INSPIRE-MIF / helpdesk

Community discussion for generic INSPIRE related topics
6 stars 5 forks source link

Problem with community defined code list (gmd:organisationName) #29

Closed enricoboldrini closed 2 years ago

enricoboldrini commented 4 years ago

Error returned: Each contact information in a metadata record must have a non-empty organisationName. The metadata record does not fulfill this requirement.

I'm validating a SeaDataNet XML document, that is a community profile of ISO 19115 metadata (https://www.seadatanet.org/Standards/Metadata-formats/CDI), drafted according to official ISO 19115 rules. Most likely, the test expects gmd:organisationName instead of the codelist sdn:SDN_EDMOCode that is a community defined code list.

Test Report: http://inspire.ec.europa.eu/validator/v2/TestRuns/EID78510388-5466-4487-adce-6e460b23fe57.html Assertion URI: http://inspire.ec.europa.eu/validator/v2/TestRuns/EID78510388-5466-4487-adce-6e460b23fe57.html?lang=en#EIDf2b9ad7f-995d-4b1c-91b2-0645f3ea78e0 Referenced file: https://www.seadatanet.org/content/download/4534/file/CDI_ISO19139_full_example_12.2.0.xml

danielnavarrogeo commented 4 years ago

Dear @enricoboldrini

According to TG Requirement C.1, the metadata shall be valid against at least one of a predefined set of schemas.

imagen

Your metadata does not pass the schema validation because you are using the schema https://schemas.seadatanet.org/Standards-Software/Metadata-formats/SDN_CDI_ISO19139_12.2.0.xsd which is not one of the valid schemas.

Regards

enricoboldrini commented 4 years ago

Dear @danielnavarrogeo,

as I understand from the note just below the above screenshot, it is possible for profiles to define new elements:

NOTE These guidelines extensively use XPath expressions in the requirements and recommendations. If profiles conformant to [ISO 19139] are being used to encode INSPIRE metadata records, these XPath expressions may need to be adapted to match the profile.

The profile new elements will be defined in a community schema which in turn will import the official ISO schema, like the one I'm using in the document being tested.
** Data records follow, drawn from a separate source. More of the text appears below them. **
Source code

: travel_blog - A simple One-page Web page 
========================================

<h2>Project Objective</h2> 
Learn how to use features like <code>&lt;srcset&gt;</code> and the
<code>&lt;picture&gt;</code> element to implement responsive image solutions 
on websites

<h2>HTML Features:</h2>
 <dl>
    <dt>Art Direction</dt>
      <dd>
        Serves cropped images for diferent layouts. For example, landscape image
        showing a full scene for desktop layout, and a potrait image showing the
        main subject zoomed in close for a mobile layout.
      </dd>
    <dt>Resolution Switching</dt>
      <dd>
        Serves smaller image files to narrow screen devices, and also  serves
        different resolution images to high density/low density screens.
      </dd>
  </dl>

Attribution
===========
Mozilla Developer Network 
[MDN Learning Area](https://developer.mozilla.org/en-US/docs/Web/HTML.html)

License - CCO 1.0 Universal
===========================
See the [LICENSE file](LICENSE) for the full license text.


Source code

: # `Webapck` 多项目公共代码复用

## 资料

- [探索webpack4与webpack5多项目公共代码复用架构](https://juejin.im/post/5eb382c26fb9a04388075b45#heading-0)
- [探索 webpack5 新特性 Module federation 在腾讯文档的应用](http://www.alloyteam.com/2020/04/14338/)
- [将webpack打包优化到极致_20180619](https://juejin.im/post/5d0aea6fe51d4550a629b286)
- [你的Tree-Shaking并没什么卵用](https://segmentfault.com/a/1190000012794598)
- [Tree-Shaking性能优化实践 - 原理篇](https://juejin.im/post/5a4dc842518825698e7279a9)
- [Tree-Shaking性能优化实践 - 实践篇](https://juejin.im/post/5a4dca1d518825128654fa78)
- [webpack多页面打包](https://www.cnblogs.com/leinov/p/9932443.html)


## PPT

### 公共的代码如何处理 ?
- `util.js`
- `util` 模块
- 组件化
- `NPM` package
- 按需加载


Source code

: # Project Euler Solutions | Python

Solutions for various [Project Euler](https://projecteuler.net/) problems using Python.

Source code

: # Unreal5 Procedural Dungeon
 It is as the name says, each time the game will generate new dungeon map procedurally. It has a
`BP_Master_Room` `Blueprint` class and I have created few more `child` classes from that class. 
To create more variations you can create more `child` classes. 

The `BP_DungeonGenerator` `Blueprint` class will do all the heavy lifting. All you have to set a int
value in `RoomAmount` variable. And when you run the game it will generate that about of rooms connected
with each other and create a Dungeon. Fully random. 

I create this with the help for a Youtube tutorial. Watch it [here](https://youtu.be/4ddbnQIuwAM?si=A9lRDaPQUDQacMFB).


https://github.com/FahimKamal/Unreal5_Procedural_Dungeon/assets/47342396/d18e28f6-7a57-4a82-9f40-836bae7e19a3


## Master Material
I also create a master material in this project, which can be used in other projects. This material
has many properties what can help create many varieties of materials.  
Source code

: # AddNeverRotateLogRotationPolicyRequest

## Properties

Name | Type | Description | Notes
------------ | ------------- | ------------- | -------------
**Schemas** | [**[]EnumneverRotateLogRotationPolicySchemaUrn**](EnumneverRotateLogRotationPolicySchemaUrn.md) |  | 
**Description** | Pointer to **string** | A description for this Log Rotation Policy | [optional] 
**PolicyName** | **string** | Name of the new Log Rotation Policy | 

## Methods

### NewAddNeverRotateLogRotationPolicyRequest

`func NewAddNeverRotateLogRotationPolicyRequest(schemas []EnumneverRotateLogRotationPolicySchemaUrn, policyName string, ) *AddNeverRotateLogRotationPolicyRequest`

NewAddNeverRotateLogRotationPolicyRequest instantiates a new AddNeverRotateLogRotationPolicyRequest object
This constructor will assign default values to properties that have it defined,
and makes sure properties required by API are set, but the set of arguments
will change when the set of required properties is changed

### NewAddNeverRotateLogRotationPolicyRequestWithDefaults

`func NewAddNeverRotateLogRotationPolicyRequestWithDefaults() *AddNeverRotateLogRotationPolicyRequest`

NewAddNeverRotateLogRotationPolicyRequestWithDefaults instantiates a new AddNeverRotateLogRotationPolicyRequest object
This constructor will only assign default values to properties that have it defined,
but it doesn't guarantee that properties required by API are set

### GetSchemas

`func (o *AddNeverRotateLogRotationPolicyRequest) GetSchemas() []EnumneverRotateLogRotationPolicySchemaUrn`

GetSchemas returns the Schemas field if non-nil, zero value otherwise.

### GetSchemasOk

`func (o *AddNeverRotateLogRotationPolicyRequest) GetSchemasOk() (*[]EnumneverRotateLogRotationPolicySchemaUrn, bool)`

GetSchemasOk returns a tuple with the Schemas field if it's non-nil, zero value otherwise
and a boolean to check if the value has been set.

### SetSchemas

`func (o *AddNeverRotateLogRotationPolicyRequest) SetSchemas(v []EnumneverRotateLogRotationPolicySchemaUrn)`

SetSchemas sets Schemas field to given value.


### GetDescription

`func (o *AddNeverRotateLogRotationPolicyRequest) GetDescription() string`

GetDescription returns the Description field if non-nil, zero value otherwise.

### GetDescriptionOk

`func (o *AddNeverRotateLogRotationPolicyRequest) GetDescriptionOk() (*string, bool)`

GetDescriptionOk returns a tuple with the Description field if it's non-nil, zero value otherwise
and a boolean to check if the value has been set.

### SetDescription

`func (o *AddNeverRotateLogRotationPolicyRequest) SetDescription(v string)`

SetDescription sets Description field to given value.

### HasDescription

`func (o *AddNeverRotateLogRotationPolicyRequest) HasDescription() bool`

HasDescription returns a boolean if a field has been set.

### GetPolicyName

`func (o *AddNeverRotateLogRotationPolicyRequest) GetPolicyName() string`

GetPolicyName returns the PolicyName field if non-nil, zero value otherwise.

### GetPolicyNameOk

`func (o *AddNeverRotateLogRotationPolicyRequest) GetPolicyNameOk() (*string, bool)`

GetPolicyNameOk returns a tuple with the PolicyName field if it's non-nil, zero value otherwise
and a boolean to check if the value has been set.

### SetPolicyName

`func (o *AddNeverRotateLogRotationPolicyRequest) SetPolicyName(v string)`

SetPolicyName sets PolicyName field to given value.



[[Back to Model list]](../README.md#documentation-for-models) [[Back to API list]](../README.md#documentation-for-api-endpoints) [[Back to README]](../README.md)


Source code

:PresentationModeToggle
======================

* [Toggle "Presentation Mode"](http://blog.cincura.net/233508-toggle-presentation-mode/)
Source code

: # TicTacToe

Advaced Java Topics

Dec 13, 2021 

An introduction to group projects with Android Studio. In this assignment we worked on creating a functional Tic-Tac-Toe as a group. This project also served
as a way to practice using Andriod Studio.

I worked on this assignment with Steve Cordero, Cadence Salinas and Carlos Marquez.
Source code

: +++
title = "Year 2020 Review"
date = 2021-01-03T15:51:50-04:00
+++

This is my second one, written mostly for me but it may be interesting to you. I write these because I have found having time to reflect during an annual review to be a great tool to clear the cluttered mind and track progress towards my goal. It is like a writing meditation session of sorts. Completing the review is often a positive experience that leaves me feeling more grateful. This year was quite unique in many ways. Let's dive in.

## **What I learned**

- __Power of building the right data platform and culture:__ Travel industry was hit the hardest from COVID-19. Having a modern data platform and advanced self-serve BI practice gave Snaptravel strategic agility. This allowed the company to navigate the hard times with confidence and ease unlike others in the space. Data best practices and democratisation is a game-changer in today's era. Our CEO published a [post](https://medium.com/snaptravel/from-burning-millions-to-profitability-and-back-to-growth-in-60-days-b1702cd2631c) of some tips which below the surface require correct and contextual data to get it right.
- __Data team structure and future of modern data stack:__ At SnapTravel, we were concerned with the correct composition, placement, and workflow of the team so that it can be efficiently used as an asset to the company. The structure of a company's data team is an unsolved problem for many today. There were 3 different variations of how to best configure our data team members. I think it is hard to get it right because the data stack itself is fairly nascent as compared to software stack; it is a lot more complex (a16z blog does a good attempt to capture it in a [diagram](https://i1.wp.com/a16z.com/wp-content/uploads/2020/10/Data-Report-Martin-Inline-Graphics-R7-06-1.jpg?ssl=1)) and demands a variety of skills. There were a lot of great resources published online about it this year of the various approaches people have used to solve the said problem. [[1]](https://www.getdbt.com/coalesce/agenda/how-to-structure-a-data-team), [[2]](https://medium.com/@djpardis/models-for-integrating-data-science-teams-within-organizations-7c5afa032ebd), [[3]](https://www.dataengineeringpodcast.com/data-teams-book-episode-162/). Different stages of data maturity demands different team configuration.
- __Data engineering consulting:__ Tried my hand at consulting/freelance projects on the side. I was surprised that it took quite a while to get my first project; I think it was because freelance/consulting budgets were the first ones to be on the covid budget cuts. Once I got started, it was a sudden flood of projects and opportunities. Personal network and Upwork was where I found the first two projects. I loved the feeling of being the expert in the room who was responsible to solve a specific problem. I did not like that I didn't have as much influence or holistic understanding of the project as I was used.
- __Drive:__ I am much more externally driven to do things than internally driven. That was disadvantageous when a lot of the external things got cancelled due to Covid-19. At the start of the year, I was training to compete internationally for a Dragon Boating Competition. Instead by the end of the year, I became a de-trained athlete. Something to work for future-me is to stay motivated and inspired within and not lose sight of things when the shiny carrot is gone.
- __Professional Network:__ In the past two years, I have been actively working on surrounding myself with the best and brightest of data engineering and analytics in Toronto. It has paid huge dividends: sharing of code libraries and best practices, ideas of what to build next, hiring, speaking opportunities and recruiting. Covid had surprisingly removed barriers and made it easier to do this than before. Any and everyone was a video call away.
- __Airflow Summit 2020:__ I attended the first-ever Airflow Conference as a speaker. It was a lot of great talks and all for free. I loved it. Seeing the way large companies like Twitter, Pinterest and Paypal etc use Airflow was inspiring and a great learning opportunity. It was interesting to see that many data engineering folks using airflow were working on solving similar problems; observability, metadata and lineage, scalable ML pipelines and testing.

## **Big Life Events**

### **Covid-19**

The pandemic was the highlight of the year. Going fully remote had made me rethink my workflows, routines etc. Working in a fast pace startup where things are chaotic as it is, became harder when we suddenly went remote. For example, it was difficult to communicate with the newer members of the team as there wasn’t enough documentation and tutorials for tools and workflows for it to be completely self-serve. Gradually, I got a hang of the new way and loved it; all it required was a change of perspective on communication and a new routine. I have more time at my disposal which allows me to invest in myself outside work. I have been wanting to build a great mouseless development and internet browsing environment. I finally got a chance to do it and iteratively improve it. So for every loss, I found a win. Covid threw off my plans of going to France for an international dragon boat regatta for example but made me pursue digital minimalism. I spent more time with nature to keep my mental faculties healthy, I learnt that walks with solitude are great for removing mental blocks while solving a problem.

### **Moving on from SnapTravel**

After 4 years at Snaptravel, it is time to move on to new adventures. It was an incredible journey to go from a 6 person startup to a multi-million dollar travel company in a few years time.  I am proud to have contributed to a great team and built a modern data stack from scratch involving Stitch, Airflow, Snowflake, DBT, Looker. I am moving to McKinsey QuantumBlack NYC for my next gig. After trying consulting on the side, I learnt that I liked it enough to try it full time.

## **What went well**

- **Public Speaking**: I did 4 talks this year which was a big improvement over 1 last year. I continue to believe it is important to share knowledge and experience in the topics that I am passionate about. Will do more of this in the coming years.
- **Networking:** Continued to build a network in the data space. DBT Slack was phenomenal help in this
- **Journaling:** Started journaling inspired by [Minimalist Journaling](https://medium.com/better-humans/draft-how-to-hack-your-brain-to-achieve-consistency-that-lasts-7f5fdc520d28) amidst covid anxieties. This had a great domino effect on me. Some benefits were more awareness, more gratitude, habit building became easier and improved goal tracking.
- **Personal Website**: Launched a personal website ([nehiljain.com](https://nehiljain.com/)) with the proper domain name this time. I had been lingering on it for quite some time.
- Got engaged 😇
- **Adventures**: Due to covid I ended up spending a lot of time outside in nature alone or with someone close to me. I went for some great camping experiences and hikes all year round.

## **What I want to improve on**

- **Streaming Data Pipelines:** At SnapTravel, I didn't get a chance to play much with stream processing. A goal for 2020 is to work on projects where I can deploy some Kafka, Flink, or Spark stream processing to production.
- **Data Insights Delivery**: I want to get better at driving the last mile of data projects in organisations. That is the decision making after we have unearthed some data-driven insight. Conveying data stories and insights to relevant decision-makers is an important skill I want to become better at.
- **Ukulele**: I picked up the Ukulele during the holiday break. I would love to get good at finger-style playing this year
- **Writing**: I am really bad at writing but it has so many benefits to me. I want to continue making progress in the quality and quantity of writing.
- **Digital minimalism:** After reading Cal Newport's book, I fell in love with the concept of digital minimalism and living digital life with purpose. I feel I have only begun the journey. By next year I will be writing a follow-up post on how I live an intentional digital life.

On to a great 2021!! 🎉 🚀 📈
Please let me know if I'm missing something, thank you in advance, Enrico

enricoboldrini commented 4 years ago

Dear @danielnavarrogeo ,

do you have any updates on this? Are community profiles currently allowed by MD TG 2.0? Those profiles will be defined by community schemas, importing the official ISO schemas.

Thank you in advance for any info on the status of this, Enrico

danielnavarrogeo commented 4 years ago

Dear @enricoboldrini

We are discussing it internally. We will keep you posted.

Regards

enricoboldrini commented 4 years ago

Nice, thank you @danielnavarrogeo Enrico

fabiovin commented 4 years ago

Dear @enricoboldrini,

even if MD TG 2.0 would validate the metadata against the schema declared in the schemaLocation attribute (i.e. your community profile), your metadata does not pass the validation because the TG Requirement C.6 states that:

The name of the responsible organisation shall be provided as the value of gmd:organisationName element with a Non-empty Free Text Element content.

Regarding this, the TG Requirement C.4 states how free text elements of type gco:CharacterString_PropertyType shall be expressed. According to these requirements, the encoding of the element gmd:organisationName in your metadata is not correct.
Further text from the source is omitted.